These extraordinary moments that exist in ordinary periods of our lives are the stuff of meditative practice. Wú Wéi teaches us to be in constant readiness to welcome these rare moments of arrival, but to remain unbothered by their absence. We are called to be water, ready to take the shape of whatever reality we fall into.

So far, this has been my understanding of Wú Wéi and it’s this understanding that’s been most useful to me. And I allude to its utility in the most real sense of the word. Meaning, it’s through this way of living that I’ve been able to find certain valuable things — things that exist outside of meditation — without the need to search for them. I speak not just of the abstract things, like meaning, achievement, a sense of responsibility, or direction.

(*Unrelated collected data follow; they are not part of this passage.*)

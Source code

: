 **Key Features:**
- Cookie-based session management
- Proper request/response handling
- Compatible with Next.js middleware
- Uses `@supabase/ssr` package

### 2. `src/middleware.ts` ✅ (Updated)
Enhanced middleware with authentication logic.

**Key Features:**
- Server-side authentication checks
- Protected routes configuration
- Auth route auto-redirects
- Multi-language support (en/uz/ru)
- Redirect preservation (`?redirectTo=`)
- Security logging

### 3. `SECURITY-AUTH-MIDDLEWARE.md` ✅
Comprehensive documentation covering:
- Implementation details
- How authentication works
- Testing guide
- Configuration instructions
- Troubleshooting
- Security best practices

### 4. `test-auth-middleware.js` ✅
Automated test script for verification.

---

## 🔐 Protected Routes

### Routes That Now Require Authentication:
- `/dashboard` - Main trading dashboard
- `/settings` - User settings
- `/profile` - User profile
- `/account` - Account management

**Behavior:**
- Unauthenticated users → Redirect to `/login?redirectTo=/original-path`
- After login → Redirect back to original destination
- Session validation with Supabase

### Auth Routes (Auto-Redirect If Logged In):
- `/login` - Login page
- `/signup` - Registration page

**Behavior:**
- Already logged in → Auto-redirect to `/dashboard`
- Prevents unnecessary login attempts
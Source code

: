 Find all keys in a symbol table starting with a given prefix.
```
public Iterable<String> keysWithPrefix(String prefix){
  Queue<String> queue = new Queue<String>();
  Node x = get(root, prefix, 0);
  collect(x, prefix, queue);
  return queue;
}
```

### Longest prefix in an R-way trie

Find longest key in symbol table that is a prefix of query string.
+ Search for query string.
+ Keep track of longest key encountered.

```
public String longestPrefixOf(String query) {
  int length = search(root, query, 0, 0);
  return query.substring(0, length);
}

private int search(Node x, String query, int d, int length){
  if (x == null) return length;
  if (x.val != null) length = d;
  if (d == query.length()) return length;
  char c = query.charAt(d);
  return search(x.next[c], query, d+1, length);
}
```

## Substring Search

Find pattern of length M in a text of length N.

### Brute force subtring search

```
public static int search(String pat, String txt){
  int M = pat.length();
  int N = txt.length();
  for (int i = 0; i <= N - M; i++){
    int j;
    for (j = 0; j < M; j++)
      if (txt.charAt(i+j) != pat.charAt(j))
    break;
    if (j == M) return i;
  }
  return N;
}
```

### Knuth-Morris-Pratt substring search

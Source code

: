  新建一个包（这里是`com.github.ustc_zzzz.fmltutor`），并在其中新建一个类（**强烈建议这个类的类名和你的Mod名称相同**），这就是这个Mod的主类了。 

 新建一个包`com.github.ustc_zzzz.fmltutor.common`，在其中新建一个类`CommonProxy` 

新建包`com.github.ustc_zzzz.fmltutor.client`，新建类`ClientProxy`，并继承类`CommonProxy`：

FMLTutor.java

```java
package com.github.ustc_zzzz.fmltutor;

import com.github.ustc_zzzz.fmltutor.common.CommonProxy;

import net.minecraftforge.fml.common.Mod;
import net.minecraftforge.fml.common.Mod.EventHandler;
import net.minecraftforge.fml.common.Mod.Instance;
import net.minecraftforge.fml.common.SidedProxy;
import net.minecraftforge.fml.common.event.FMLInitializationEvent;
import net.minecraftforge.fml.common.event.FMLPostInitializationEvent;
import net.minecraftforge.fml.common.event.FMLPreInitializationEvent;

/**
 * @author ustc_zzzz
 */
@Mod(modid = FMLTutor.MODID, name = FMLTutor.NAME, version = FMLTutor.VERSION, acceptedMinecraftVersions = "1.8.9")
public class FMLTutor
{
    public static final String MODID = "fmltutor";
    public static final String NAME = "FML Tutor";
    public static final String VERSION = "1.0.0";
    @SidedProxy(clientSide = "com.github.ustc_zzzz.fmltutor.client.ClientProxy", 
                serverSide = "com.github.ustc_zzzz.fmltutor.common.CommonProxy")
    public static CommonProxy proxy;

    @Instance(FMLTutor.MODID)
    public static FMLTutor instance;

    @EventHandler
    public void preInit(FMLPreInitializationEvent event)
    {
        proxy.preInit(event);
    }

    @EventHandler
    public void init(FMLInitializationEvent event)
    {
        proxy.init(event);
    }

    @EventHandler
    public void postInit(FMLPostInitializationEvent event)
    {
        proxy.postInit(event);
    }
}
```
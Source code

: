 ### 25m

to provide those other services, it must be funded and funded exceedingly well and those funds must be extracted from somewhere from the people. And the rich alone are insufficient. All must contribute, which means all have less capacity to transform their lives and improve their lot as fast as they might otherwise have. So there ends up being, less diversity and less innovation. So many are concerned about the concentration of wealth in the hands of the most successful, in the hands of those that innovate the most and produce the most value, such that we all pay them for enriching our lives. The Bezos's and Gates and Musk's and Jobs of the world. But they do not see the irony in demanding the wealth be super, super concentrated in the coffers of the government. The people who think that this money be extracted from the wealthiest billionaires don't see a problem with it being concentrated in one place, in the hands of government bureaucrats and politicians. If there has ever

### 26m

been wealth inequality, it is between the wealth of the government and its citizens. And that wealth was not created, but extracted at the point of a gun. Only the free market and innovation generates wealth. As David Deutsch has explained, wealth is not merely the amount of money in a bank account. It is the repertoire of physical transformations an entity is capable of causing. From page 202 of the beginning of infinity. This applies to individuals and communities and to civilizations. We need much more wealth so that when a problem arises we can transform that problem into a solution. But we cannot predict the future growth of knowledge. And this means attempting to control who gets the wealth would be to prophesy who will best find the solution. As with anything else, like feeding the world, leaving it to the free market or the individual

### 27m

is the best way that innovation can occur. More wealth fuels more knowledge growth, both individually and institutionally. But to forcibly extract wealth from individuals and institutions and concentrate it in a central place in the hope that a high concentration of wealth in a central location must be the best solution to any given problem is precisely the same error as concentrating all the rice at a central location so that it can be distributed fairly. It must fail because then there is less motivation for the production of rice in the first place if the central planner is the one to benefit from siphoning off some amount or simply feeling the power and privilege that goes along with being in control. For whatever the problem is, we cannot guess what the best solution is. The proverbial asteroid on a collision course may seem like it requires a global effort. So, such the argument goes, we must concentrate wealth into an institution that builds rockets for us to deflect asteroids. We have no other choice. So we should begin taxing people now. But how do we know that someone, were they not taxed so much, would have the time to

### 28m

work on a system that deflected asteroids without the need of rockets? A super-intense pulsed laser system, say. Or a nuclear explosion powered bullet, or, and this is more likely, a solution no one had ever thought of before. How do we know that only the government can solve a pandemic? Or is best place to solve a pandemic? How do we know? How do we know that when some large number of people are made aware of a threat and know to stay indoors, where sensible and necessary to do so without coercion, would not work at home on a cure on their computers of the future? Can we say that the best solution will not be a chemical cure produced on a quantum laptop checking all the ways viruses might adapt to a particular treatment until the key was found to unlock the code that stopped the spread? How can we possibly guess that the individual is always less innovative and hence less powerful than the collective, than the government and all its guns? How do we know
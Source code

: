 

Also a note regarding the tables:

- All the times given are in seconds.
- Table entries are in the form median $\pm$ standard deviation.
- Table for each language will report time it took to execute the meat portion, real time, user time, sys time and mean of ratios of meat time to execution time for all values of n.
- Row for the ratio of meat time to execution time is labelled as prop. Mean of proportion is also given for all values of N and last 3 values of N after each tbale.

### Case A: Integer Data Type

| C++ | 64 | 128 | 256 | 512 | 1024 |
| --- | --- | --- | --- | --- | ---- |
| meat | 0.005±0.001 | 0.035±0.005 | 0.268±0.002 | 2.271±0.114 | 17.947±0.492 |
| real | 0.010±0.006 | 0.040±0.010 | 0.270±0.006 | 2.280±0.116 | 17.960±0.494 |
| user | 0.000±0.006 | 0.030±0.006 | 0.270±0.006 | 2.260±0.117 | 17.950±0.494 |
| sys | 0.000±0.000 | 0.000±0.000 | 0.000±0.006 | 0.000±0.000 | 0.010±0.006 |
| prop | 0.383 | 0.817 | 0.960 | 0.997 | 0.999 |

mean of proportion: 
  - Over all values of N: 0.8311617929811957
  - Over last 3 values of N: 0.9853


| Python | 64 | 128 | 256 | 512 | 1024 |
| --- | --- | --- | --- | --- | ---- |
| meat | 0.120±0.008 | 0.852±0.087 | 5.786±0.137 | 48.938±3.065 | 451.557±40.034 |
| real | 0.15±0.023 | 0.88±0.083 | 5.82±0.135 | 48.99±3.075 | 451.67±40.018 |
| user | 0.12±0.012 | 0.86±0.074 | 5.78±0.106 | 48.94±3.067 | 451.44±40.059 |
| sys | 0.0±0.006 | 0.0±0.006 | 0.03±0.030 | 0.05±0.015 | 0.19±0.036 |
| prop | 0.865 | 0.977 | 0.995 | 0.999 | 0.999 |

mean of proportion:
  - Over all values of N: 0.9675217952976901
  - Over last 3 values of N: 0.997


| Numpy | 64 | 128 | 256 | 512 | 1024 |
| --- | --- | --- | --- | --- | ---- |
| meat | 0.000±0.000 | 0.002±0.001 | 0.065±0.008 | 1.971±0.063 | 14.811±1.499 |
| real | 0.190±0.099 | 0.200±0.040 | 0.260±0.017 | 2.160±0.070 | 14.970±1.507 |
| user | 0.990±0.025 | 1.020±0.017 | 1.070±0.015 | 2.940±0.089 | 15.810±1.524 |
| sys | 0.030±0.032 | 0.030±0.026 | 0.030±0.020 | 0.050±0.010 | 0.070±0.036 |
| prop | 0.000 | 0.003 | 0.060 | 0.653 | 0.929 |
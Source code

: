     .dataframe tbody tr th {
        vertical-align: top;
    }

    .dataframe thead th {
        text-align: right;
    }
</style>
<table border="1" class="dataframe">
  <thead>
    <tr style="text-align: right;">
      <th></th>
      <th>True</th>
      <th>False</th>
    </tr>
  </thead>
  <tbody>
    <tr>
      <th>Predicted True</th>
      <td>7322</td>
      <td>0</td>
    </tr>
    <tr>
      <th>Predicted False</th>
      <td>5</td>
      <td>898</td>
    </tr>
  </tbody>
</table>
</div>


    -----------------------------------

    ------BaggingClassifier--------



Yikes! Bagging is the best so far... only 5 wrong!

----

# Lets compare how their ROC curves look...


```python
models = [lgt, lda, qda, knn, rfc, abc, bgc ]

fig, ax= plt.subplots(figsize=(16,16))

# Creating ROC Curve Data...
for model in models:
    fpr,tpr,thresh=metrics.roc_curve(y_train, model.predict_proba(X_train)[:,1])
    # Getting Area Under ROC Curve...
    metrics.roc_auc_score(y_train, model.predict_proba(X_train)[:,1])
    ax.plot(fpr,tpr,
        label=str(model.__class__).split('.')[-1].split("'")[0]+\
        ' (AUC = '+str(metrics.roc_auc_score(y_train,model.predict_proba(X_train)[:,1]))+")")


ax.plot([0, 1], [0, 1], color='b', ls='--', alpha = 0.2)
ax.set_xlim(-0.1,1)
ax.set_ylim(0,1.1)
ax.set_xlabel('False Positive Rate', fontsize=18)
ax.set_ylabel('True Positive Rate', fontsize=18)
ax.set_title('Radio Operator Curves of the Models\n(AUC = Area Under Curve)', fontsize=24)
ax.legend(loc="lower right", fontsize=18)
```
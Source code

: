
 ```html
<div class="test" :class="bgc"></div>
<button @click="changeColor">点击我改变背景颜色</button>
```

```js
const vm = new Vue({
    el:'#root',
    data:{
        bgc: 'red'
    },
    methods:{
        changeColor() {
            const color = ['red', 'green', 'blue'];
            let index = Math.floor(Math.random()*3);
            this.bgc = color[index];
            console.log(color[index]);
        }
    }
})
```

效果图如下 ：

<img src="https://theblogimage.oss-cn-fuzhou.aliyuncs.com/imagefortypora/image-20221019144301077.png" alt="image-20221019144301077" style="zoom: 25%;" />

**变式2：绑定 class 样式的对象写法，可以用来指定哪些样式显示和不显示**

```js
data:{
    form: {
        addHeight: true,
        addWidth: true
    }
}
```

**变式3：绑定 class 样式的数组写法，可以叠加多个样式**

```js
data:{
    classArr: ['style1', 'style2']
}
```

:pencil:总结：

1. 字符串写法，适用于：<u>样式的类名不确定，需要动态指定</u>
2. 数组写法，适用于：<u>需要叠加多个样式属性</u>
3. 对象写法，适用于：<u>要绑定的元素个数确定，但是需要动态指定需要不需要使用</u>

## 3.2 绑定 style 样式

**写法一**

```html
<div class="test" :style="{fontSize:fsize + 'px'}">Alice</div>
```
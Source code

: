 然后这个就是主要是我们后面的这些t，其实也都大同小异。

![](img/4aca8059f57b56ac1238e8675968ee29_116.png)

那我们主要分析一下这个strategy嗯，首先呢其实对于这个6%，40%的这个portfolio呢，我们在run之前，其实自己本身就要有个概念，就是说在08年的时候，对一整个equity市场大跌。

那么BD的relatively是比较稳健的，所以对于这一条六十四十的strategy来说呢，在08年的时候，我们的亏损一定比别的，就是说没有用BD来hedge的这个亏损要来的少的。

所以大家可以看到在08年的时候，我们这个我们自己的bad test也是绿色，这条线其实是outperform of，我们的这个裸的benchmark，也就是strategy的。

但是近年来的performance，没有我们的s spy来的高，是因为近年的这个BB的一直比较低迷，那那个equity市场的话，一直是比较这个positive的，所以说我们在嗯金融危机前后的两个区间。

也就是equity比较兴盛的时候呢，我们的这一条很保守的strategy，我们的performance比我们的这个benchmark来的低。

Although these are all good and essential, the most pleasant and surprising arrivals have been more concrete.

I speak of mental photos, of video clips on my friends’ phones which are to be played again and again in every reunion, of people who have entered my life and those who’ve chosen to stay, of the occasional physical object, of secret spots in my hometown, of overdue breaks, of future plans, of painful lessons, of words on this page.

The things we find when we aren’t looking are very likely the things we need when we are.

In the end, this is the gift of Wú Wéi: the un-promised and the unknown that always seem to arrive on time.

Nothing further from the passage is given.